Doctrine

Shared coordination state must not live on iCloud at fleet scale

substratefleet-scaleicloudshared-statecoordination-transport

Shared coordination state must not live on iCloud at fleet scale

Rule. Files that the fleet writes on every operation — coordination state, append-only feeds, per-write metadata — MUST NOT live on iCloud-synced paths once the fleet exceeds ~10 simultaneous writers across ~3 machines. iCloud's per-file overhead is fixed and dwarfs the payload at small file size; sustained write rates saturate cloudd on every fleet machine.

Why. Each iCloud write triggers: (a) local FSEvents detection, (b) hash + diff, (c) metadata-sync to iCloud, (d) propagation to every other fleet machine, (e) downstream cloudd local write + FSEvents emission. The cycle is per-file, not per-byte. A 382-byte tamper-detection state file written 50 times per hour generates the same cloudd load as a 4MB feed written 50 times per hour. At small payloads, iCloud is pure overhead.

Founding evidence (2026-05-03 session). Operator MacBook Air hit 217°F with load > 20 and 1.4% CPU available. Top-CPU diagnosis: claude (31.5%) + cloudd (30.2%) co-equal. Two iCloud-resident shared-state files were the load drivers:

1. ~/Library/Mobile Documents/com~apple~CloudDocs/camberzero_sync_assets/fleet/shepherd-state.json — 382 bytes, 10 keys, written by ~7 fleet helpers on every feed-append. Operator quote: "causes this every day. i dont know why we don't just destroy every trace of it." 2. ~/Library/Mobile Documents/com~apple~CloudDocs/camberzero_sync_assets/.../FLEET_FEED.md — 4.5MB and growing, written by every fleet seat's actionable post.
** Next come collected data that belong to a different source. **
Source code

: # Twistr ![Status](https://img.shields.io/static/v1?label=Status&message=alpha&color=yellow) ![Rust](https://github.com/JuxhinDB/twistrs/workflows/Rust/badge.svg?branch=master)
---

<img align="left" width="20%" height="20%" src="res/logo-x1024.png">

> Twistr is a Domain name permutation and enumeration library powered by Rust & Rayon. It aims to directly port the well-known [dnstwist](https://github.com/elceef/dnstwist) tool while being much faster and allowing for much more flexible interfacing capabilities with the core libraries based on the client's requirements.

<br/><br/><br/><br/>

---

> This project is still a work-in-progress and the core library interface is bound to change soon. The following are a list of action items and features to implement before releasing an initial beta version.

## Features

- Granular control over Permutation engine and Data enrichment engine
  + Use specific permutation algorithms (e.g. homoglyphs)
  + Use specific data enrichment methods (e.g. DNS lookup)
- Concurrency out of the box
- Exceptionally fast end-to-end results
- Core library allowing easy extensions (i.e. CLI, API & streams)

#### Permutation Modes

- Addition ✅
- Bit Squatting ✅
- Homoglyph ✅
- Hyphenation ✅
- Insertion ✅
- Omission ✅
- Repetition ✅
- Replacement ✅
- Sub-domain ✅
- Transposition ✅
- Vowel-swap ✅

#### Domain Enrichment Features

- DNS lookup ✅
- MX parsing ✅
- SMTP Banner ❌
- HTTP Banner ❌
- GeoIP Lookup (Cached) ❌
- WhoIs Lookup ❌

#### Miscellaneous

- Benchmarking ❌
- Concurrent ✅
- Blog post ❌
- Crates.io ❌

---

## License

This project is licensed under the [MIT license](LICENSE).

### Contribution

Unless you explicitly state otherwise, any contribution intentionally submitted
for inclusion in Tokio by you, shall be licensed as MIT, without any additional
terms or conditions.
FLT-1314 moved (1) to ~/Library/Application Support/fleet/. cloudd dropped from 30% to ~0% within the post-fix observation window. FLT-1324 moved (2) to the same local path, with SSH-delegate from secondary machines preserving the existing single-writer-guard pattern. Both fixes landed within ~8 minutes of filing.

How to apply.

  • Default placement for newly created shared-state files: ~/Library/Application Support/<service>/. Per-machine local; never iCloud.
  • Cross-machine consistency, when needed, rides on SSH delegation through the canonical writer (CLAUDE.md "Single-writer guard"), not iCloud sync. Secondaries pull on demand or via cron rsync.
  • iCloud is acceptable for: doctrine source files (low write rate, mostly read); reference docs (read-mostly); operator-curated artifacts (low write rate); the canonical user identity bundle (rare-write).
  • iCloud is NOT acceptable for: append-only feeds, per-operation state files, lock files, ticket reservations, lifecycle counters, write-incident logs.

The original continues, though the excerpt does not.